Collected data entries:
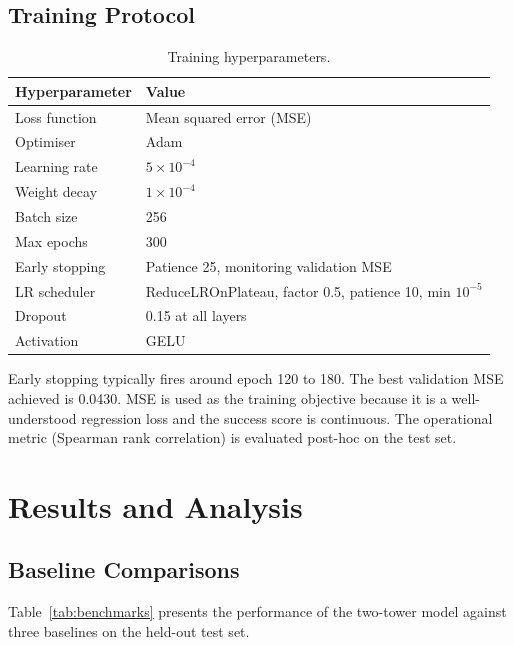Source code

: \documentclass[12pt, a4paper, oneside]{report}
\begin{document}
\section{Training Protocol}

\begin{table}[H]
\centering
\caption{Training hyperparameters.}
\label{tab:training}
\begin{tabular}{ll}
\toprule
\textbf{Hyperparameter} & \textbf{Value} \\
\midrule
Loss function       & Mean squared error (MSE) \\
Optimiser           & Adam \\
Learning rate       & $5 \times 10^{-4}$ \\
Weight decay        & $1 \times 10^{-4}$ \\
Batch size          & 256 \\
Max epochs          & 300 \\
Early stopping      & Patience 25, monitoring validation MSE \\
LR scheduler        & ReduceLROnPlateau, factor 0.5, patience 10, min $10^{-5}$ \\
Dropout             & 0.15 at all layers \\
Activation          & GELU \\
\bottomrule
\end{tabular}
\end{table}

Early stopping typically fires around epoch 120 to 180. The best validation MSE achieved is 0.0430. MSE is used as the training objective because it is a well-understood regression loss and the success score is continuous. The operational metric (Spearman rank correlation) is evaluated post-hoc on the test set.

\chapter{Results and Analysis}
\label{chap:results}

\section{Baseline Comparisons}

Table~\ref{tab:benchmarks} presents the performance of the two-tower model against three baselines on the held-out test set.
\end{document}
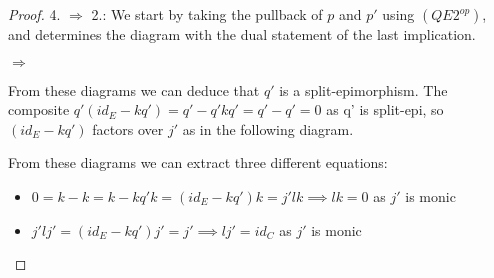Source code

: \begin{proof}
        4. $\Rightarrow$ 2.: We start by taking the pullback of $p$ and $p'$ using $(QE2^{op})$, and determines the diagram with the dual statement of the last implication.
        \begin{center}
            \space $\Rightarrow$
        \end{center}
        From these diagrams we can deduce that $q'$ is a split-epimorphism. The composite $q'(id_E-kq')=q'-q'kq'=q'-q'=0$ as q' is split-epi, so $(id_E-kq')$ factors over $j'$ as in the following diagram.
        \begin{center}
        \end{center}
        From these diagrams we can extract three different equations:
        \begin{itemize}
            \item $0=k-k=k-kq'k=(id_E-kq')k=j'lk \implies lk=0$ as $j'$ is monic
            \item $j'lj'=(id_E-kq')j'=j'\implies lj'=id_C$ as $j'$ is monic

\end{itemize}
\end{proof}
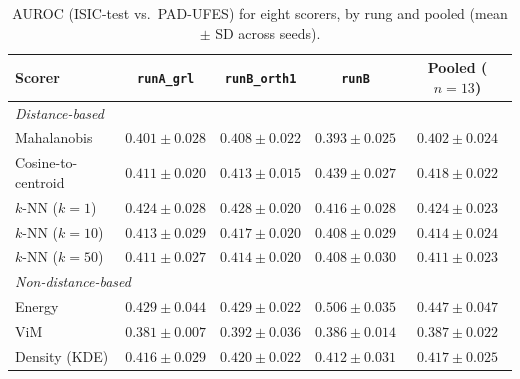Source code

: \begin{table}[htbp]
\centering
\caption{AUROC (ISIC-test vs.\ PAD-UFES) for eight scorers, by rung and pooled (mean $\pm$ SD across seeds).}
\label{tab:scorer-summary}
\begin{tabular}{lcccc}
\toprule
Scorer & \texttt{runA\_grl} & \texttt{runB\_orth1} & \texttt{runB} & Pooled ($n=13$) \\
\midrule
\multicolumn{5}{l}{\textit{Distance-based}} \\
Mahalanobis         & $0.401 \pm 0.028$ & $0.408 \pm 0.022$ & $0.393 \pm 0.025$ & $0.402 \pm 0.024$ \\
Cosine-to-centroid  & $0.411 \pm 0.020$ & $0.413 \pm 0.015$ & $0.439 \pm 0.027$ & $0.418 \pm 0.022$ \\
$k$-NN ($k=1$)      & $0.424 \pm 0.028$ & $0.428 \pm 0.020$ & $0.416 \pm 0.028$ & $0.424 \pm 0.023$ \\
$k$-NN ($k=10$)     & $0.413 \pm 0.029$ & $0.417 \pm 0.020$ & $0.408 \pm 0.029$ & $0.414 \pm 0.024$ \\
$k$-NN ($k=50$)     & $0.411 \pm 0.027$ & $0.414 \pm 0.020$ & $0.408 \pm 0.030$ & $0.411 \pm 0.023$ \\
\midrule
\multicolumn{5}{l}{\textit{Non-distance-based}} \\
Energy              & $0.429 \pm 0.044$ & $0.429 \pm 0.022$ & $0.506 \pm 0.035$ & $0.447 \pm 0.047$ \\
ViM                 & $0.381 \pm 0.007$ & $0.392 \pm 0.036$ & $0.386 \pm 0.014$ & $0.387 \pm 0.022$ \\
Density (KDE)       & $0.416 \pm 0.029$ & $0.420 \pm 0.022$ & $0.412 \pm 0.031$ & $0.417 \pm 0.025$ \\
\bottomrule
\end{tabular}
\end{table}
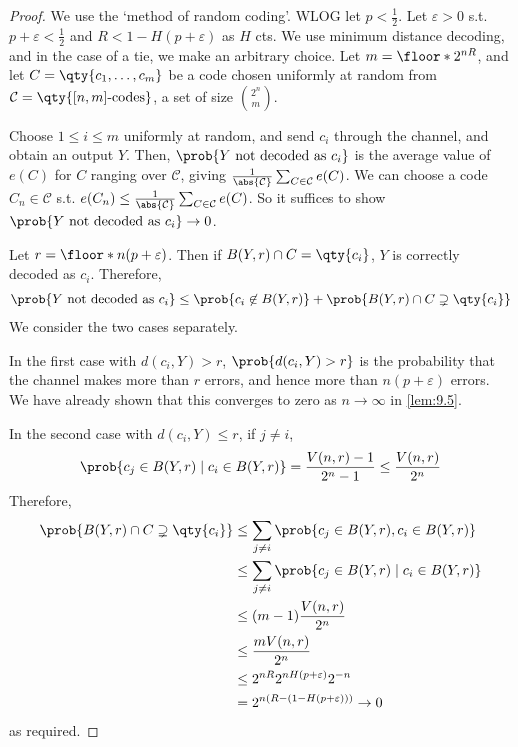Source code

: \begin{proof}
    We use the `method of random coding'.
    WLOG let $p < \frac{1}{2}$.
    Let $\varepsilon > 0$ s.t. $p + \varepsilon < \frac{1}{2}$ and $R < 1 - H(p + \varepsilon)$ as $H$ cts.
    We use minimum distance decoding, and in the case of a tie, we make an arbitrary choice.
    Let $m = \floor*{2^{nR}}$, and let $C = \qty{c_1, \dots, c_m}$ be a code chosen uniformly at random from $\mathcal C = \qty{[n,m]\text{-codes}}$, a set of size $\binom{2^n}{m}$.

    Choose $1 \leq i \leq m$ uniformly at random, and send $c_i$ through the channel, and obtain an output $Y$.
    Then, $\prob{Y \text{ not decoded as } c_i}$ is the average value of $e(C)$ for $C$ ranging over $\mathcal C$, giving $\frac{1}{\abs{\mathcal C}} \sum_{C \in \mathcal C} e(C)$.
    We can choose a code $C_n \in \mathcal C$ s.t. $e(C_n) \leq \frac{1}{\abs{\mathcal C}}\sum_{C \in \mathcal C} e(C)$.
    So it suffices to show $\prob{Y \text{ not decoded as } c_i} \to 0$.

    Let $r = \floor*{n(p + \varepsilon)}$.
    Then if $B(Y,r) \cap C = \qty{c_i}$, $Y$ is correctly decoded as $c_i$.
    Therefore,
    \begin{align*}
        \prob{Y \text{ not decoded as } c_i} \leq \prob{c_i \not\in B(Y,r)} + \prob{B(Y,r) \cap C \supsetneq \qty{c_i}}
    \end{align*}
    We consider the two cases separately.

    In the first case with $d(c_i,Y) > r$, $\prob{d(c_i,Y) > r}$ is the probability that the channel makes more than $r$ errors, and hence more than $n(p + \varepsilon)$ errors.
    We have already shown that this converges to zero as $n \to \infty$ in \cref{lem:9.5}.

    In the second case with $d(c_i,Y) \leq r$, if $j \neq i$,
    \begin{align*}
        \prob{c_j \in B(Y,r) \mid c_i \in B(Y,r)} = \frac{V(n,r) - 1}{2^n - 1} \leq \frac{V(n,r)}{2^n}
    \end{align*}
    Therefore,
    \begin{align*}
        \prob{B(Y,r) \cap C \supsetneq \qty{c_i}} &\leq \sum_{j \neq i} \prob{c_j \in B(Y,r), c_i \in B(Y,r)} \\
        &\leq \sum_{j \neq i} \prob{c_j \in B(Y,r) \mid c_i \in B(Y,r)} \\
        &\leq (m-1) \frac{V(n,r)}{2^n} \\
        &\leq \frac{mV(n,r)}{2^n} \\
        &\leq 2^{nR} 2^{nH(p+\varepsilon)} 2^{-n} \\
        &= 2^{n(R - (1 - H(p+\varepsilon)))} \to 0
    \end{align*}
    as required.
\end{proof}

■ What you will do: Your answer should consist of every line from the entries that holds "random".

■ Reply:
    We use the `method of random coding'.
    Let $m = \floor*{2^{nR}}$, and let $C = \qty{c_1, \dots, c_m}$ be a code chosen uniformly at random from $\mathcal C = \qty{[n,m]\text{-codes}}$, a set of size $\binom{2^n}{m}$.
    Choose $1 \leq i \leq m$ uniformly at random, and send $c_i$ through the channel, and obtain an output $Y$.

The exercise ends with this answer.